The Carolina Hurricanes have the most points in the entire NHL and look poised for another long playoff run. Their coach happens to be a franchise icon that served as captain during the organization’s only Stanley Cup championship in 2006. What seems like the easiest extension in history has been expected for some time with head coach Rod Brind’Amour, who is only under contract through the end of the 2021-22 season. But the deal still hasn’t been signed, and Elliotte Friedman of Sportsnet shed some light on exactly why:
They don’t have an extension done yet for next year and I understand that one of the biggest issues there is that Brind’Amour has asked that as much as he wants himself to get a contract extension, he also wants extensions for his coaching staff, the training staff and the equipment staff–which also aren’t signed for next year.

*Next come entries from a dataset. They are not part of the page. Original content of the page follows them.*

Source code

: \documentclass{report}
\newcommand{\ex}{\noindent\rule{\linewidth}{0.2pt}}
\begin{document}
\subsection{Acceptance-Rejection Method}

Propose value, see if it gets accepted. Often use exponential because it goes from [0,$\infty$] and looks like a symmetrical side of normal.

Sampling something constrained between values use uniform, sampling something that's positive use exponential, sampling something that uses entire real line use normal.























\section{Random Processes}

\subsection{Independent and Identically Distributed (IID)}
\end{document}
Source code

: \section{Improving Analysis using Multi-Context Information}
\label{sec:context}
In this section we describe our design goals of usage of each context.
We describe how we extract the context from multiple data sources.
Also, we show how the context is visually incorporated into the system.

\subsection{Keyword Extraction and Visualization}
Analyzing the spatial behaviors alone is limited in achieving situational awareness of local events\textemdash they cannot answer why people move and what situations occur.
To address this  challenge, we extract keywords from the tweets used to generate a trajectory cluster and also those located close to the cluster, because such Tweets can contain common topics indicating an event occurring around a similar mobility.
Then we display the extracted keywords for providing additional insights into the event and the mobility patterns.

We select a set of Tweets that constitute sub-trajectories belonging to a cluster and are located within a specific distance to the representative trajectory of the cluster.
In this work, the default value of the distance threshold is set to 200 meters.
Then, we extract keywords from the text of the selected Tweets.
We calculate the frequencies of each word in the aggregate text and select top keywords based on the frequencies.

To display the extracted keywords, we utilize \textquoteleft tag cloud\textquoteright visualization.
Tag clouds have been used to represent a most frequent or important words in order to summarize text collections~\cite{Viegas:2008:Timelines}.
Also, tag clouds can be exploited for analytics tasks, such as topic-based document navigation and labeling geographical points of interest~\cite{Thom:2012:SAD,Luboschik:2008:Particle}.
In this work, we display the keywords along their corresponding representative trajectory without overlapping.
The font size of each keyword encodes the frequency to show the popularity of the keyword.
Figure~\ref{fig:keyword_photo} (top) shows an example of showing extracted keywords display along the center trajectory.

As Friedman explains, the odds are still on Brind’Amour signing with the Hurricanes, but there are teams “that would like to back up the Brinks truck” to steal him away from Carolina. It’s easy to understand why after the success he’s had through the early part of his coaching career. In three seasons, Brind’Amour is currently sitting at a 117-64-19 record, which would put him sixth all-time in winning percentage among coaches with at least 200 games.
Obviously, some of that is the Hurricanes core coming into its own, but there’s no doubt that Brind’Amour has impressed behind the bench. The fact that he is now sticking his neck out for the rest of the staff will only improve his reputation, even if it does make it a little more difficult to work out a new contract in Carolina.
Of course, there is now an NHL team without a head coach and it happens to be managed by former teammate and long-time Hurricanes colleague Ron Francis. The Seattle Kraken are taking their time deciding who will lead the team during their inaugural season and though there has not been a direct connection yet to Brind’Amour, you can bet they would be one of the (many) teams keeping an eye on the situation in Carolina.